(Source texts of formatted documents)
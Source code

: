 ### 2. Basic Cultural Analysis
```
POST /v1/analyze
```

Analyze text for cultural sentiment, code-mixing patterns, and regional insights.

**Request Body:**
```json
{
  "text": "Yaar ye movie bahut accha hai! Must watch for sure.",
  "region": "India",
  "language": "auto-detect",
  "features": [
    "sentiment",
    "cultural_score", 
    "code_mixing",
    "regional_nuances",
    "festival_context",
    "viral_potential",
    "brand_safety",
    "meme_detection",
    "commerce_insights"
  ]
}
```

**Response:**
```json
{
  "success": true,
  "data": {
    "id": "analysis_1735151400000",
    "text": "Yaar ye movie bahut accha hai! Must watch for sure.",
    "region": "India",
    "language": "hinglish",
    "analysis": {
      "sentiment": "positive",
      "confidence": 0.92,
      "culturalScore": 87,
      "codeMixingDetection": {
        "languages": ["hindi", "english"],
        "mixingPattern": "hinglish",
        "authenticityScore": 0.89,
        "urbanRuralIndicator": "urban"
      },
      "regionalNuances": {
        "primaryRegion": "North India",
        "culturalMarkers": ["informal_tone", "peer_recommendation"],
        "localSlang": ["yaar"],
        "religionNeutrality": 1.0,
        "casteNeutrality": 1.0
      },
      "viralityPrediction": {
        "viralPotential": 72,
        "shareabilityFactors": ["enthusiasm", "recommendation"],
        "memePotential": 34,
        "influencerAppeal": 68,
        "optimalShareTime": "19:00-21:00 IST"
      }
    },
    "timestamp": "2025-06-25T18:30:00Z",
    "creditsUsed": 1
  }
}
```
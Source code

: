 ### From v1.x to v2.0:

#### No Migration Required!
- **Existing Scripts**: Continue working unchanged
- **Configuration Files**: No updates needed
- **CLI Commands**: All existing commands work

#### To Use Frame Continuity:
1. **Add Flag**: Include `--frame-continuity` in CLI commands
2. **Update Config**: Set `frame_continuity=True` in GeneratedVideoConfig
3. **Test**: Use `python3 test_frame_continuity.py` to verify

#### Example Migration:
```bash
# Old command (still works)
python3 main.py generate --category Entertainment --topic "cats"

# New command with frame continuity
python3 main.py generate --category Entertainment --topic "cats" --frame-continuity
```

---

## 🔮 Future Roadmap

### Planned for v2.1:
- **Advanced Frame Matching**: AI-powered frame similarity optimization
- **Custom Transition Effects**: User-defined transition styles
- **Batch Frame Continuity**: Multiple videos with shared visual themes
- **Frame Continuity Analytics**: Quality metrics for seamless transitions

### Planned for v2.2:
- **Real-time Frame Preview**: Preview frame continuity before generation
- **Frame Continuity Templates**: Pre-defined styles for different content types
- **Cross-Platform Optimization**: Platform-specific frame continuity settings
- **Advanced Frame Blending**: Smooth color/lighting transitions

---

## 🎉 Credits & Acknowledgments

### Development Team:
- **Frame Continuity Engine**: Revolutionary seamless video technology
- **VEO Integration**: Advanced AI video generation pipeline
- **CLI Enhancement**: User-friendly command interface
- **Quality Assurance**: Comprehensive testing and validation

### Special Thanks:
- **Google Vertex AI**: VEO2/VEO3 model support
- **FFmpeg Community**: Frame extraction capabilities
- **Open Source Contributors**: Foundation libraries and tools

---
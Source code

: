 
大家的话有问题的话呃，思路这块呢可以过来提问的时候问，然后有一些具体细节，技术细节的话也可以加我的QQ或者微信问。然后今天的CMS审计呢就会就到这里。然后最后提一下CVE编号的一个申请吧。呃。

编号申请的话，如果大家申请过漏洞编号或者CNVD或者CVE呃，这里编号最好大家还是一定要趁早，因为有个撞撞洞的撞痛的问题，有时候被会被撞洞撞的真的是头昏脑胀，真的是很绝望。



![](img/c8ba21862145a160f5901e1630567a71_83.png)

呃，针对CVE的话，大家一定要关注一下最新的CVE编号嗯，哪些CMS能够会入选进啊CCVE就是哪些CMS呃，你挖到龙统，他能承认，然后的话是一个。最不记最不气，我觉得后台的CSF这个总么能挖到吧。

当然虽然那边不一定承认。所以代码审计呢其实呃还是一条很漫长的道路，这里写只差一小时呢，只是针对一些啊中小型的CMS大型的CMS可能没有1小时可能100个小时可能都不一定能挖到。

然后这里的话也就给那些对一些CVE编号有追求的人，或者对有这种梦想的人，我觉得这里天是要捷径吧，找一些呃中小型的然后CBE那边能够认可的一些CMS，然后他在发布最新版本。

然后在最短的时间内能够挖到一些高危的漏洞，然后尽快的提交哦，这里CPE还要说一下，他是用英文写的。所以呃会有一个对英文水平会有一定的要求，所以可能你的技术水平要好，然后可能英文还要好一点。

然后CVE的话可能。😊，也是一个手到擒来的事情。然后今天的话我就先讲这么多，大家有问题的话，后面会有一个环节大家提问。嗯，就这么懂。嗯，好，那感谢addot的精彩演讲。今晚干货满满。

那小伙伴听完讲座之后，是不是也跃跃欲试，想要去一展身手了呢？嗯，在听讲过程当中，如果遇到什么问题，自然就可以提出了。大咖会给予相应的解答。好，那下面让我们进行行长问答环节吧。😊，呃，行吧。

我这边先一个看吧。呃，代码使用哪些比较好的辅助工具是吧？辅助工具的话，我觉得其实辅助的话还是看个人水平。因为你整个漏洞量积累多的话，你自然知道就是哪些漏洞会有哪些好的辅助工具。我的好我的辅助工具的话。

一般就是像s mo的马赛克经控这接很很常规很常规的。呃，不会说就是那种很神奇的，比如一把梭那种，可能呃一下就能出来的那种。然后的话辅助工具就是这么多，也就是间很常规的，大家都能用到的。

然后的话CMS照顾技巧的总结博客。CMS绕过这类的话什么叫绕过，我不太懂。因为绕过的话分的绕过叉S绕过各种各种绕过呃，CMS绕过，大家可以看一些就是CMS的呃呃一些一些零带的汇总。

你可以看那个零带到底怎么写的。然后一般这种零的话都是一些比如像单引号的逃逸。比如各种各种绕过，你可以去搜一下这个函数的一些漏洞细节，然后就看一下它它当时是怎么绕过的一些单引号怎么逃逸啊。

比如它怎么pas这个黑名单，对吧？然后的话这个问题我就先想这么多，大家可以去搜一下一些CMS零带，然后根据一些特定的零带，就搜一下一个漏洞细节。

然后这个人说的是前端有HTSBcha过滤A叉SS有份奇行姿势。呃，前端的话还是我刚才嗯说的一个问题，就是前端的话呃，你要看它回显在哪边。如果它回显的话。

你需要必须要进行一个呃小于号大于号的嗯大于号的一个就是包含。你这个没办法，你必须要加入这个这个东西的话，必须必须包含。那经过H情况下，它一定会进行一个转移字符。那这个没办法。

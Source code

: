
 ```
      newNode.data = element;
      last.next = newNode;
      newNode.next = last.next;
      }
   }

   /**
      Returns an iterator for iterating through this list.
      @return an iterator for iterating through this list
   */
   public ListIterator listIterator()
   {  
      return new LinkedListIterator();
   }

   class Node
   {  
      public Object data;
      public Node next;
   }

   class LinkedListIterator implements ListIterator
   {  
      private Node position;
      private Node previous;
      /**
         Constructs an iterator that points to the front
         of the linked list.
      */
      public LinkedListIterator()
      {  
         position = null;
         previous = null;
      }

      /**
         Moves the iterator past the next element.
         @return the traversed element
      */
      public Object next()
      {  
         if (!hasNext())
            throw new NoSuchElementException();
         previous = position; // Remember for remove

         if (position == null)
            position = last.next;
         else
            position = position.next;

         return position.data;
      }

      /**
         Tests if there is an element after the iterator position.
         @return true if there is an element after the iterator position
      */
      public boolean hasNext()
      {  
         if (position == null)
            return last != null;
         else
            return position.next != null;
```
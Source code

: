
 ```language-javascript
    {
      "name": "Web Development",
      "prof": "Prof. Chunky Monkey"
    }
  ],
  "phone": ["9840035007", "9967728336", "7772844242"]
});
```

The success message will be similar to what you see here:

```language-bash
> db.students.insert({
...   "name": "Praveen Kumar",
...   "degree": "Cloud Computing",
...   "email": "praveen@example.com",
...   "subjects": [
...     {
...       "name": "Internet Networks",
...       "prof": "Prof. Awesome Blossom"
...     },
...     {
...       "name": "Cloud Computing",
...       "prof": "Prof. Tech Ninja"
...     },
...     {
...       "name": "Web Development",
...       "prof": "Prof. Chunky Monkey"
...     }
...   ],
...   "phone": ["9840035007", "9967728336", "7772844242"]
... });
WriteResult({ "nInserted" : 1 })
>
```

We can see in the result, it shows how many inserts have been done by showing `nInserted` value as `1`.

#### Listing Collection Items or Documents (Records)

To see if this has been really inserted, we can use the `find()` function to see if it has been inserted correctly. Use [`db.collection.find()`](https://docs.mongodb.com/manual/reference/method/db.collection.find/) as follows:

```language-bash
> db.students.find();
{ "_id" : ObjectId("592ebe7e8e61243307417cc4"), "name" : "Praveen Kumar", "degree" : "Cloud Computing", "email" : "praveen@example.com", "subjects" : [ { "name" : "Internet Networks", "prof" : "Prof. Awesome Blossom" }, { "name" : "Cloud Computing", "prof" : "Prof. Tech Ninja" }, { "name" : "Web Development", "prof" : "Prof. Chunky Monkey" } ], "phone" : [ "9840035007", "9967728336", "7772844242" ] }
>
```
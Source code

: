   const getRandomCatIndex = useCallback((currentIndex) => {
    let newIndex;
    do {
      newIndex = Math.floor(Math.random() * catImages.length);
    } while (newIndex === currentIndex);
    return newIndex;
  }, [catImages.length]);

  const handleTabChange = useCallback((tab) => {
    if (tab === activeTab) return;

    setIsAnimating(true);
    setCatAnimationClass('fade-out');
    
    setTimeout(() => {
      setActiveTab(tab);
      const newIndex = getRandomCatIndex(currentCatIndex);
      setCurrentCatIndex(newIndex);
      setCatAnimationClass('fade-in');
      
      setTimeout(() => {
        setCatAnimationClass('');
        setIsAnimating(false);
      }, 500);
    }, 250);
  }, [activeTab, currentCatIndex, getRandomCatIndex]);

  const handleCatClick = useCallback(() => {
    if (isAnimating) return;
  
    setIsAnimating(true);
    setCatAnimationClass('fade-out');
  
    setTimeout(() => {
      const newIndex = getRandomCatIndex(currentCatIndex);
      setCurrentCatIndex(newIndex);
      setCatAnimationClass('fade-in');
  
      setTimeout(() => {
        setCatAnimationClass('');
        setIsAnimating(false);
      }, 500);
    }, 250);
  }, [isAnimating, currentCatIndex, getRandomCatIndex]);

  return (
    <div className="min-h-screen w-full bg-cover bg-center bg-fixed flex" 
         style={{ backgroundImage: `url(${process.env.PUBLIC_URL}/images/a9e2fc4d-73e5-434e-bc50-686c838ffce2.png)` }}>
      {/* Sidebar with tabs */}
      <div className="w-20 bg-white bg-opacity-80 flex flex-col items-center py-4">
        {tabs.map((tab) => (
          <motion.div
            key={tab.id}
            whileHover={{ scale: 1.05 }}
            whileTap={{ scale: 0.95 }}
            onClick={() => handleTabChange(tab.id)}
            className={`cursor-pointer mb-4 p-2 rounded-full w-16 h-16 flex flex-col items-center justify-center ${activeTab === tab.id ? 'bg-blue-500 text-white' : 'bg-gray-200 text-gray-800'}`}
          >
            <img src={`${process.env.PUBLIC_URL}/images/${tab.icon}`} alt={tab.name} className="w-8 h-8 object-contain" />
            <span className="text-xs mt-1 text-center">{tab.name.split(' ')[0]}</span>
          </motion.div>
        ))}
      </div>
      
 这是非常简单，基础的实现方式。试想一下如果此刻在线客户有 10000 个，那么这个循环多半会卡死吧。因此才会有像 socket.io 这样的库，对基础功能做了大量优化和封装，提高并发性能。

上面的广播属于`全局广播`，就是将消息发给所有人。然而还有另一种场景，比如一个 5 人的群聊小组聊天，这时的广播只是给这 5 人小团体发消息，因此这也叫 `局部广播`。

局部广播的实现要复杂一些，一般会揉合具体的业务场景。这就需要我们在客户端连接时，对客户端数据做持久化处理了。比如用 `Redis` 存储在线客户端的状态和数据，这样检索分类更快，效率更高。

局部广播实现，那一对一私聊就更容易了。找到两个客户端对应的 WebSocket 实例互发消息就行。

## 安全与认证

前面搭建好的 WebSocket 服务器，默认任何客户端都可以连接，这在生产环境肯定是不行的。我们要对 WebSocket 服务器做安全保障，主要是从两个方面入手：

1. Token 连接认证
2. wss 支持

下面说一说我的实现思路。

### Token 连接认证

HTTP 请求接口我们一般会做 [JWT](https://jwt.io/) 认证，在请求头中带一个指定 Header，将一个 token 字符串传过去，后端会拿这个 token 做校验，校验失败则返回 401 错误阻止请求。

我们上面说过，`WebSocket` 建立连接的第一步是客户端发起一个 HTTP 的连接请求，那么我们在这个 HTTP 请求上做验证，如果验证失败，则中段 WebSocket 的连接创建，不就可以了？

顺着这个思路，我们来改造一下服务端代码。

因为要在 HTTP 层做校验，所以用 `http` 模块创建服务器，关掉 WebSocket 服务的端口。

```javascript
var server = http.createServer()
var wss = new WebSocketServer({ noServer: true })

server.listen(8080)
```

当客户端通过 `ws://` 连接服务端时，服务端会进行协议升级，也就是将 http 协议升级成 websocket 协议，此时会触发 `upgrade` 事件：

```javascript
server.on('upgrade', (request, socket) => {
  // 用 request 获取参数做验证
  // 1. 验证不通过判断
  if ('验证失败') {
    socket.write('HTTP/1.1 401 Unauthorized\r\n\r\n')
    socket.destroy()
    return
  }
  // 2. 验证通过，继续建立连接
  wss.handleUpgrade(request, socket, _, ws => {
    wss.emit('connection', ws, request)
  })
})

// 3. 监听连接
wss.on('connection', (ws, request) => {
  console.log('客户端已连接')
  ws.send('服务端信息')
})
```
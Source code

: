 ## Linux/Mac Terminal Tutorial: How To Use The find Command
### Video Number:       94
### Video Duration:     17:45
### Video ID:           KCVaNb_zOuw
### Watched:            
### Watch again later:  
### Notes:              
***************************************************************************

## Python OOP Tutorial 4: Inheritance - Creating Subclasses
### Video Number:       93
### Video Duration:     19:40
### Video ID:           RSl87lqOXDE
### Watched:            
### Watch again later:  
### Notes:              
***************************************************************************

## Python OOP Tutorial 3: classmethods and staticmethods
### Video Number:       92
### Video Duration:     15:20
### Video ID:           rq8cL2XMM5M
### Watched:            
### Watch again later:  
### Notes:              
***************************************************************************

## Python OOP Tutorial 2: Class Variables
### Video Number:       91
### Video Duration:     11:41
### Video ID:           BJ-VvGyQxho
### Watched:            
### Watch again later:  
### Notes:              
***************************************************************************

Task directions - Please work out how many lines above carry "generation", writing only the result.

Answer to the exercise - 2